Insomnie, dépression, alcool et impacts

Insomnie et dépression
Depuis de nombreuses années, on connaît la
relation étroite qui lie l'insomnie à la dépression. En effet, près de 70% des sujets dépressifs se plaignent dëinsomnie. Ce n'est que récemment que l'on a pu montrer que l'insomnie peut précéder la dépression et peut donc être plus une cause qu'une conséquence. Une étude épidémiologique portant sur 7 964 sujets adultes et considérant la survenue d'une
dépression dans la population des sujets insomniaques comparativement à celle des sujets bons dormeurs indique que les sujets insomniaques ont 40 fois plus de risques de développer une dépression que les sujets bons dormeurs. En outre, le taux de suicide chez les insomniaques est 4 fois plus élevé que chez les bons
dormeurs.
Insomnie et alcool
L'insomnie peut être la cause d'une intoxication alcoolique chronique. De fait, le taux d'
alcoolisme est 2 fois plus important chez les insomniaques que chez les bons dormeurs et 28% des sujets insomniaques disent prendre de l'alcool pour faciliter leur sommeil. Ainsi, le risque de développer un alcoolisme chronique est 2,4 fois plus important chez les insomniaques que chez les bons dormeurs.
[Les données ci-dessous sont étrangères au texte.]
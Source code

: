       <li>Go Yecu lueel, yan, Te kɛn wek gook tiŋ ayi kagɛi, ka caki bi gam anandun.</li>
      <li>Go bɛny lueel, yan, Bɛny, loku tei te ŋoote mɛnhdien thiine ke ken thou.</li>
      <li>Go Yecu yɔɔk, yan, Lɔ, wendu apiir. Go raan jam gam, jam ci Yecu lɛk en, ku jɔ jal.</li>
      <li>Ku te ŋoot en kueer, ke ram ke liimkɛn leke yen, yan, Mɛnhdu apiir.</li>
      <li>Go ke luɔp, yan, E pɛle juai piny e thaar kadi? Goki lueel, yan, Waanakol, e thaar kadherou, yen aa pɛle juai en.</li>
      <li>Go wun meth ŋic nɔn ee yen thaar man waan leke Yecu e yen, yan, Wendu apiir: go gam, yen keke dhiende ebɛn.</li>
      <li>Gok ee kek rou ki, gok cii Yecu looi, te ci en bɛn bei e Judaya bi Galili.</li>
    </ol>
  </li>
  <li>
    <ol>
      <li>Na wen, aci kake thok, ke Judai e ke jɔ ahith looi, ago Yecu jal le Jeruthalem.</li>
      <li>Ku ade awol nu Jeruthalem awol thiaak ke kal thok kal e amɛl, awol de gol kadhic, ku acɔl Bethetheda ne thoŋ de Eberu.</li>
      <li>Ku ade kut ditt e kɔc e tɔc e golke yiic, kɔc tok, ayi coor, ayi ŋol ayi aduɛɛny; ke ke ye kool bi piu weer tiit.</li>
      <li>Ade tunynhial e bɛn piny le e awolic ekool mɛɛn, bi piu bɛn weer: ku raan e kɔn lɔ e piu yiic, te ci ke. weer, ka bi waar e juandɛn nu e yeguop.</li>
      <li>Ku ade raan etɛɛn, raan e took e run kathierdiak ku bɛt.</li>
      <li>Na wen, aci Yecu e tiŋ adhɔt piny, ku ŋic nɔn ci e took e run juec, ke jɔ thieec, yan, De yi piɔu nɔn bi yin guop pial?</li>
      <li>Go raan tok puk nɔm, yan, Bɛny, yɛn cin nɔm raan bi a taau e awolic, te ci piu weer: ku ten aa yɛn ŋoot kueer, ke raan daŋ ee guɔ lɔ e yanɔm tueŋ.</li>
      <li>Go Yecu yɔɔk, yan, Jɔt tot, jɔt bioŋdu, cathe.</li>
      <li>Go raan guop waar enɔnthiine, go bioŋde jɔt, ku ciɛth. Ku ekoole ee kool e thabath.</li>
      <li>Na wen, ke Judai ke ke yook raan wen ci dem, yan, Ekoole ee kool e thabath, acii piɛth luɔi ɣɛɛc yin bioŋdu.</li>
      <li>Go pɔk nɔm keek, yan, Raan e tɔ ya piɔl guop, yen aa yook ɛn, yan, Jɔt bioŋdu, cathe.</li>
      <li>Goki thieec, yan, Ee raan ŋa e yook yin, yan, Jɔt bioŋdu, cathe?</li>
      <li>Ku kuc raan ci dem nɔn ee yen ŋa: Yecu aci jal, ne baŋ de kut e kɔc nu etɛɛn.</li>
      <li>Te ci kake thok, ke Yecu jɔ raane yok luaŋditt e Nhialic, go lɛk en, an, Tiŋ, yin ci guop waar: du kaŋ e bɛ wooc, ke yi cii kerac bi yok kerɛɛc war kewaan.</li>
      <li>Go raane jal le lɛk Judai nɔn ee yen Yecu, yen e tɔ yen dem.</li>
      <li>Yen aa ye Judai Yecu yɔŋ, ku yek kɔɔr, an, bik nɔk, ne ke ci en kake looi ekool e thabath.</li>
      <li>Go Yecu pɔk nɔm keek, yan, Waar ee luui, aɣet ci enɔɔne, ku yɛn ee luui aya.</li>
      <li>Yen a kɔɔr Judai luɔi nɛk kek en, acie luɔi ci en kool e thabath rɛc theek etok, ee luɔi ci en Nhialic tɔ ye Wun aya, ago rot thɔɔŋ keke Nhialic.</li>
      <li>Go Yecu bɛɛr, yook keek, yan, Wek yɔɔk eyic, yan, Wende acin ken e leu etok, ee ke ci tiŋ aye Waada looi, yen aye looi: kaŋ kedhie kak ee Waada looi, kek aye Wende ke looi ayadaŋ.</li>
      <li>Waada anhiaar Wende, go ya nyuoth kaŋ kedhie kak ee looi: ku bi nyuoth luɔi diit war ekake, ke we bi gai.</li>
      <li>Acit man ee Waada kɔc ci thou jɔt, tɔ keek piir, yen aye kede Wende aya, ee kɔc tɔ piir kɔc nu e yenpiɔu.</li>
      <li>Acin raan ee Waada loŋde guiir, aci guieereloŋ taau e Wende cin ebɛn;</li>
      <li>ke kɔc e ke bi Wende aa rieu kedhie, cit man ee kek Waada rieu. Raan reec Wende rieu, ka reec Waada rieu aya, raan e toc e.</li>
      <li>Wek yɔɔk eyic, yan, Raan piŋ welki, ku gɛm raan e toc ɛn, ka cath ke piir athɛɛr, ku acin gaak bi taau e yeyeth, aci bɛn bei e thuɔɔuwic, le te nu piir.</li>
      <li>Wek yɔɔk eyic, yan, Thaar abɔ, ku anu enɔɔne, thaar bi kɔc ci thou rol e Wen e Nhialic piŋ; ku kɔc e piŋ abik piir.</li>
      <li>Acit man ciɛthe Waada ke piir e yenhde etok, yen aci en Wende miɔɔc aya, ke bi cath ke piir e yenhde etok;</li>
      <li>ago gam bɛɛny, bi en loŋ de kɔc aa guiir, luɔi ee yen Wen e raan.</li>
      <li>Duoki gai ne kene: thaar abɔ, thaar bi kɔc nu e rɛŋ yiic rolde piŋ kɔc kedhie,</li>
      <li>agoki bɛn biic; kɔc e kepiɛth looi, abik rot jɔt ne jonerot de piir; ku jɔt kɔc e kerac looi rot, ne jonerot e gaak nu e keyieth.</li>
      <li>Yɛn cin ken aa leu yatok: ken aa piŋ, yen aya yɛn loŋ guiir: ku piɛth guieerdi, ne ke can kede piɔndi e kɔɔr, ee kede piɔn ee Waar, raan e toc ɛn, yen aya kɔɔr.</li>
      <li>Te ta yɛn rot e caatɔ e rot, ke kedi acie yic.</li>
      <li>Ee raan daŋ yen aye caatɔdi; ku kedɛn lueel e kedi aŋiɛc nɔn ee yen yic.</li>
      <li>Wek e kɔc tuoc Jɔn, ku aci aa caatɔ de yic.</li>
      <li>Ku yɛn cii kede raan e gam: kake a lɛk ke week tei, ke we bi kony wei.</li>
De fait, la prise aiguë d'alcool facilite l'endormissement et augmente la quantité de sommeil lent profond mais retarde l'apparition du
sommeil paradoxal, qui est alors très fragmenté par les éveils ou le stade 1 de sommeil lent léger, la fragmentation étant très importante en fin de nuit. Dans l'alcoolisme chronique, le sommeil est profondément désorganisé; il est fragmenté par de nombreux éveils et ne contient plus de stade 4 de sommeil lent profond; le sommeil paradoxal reste très instable.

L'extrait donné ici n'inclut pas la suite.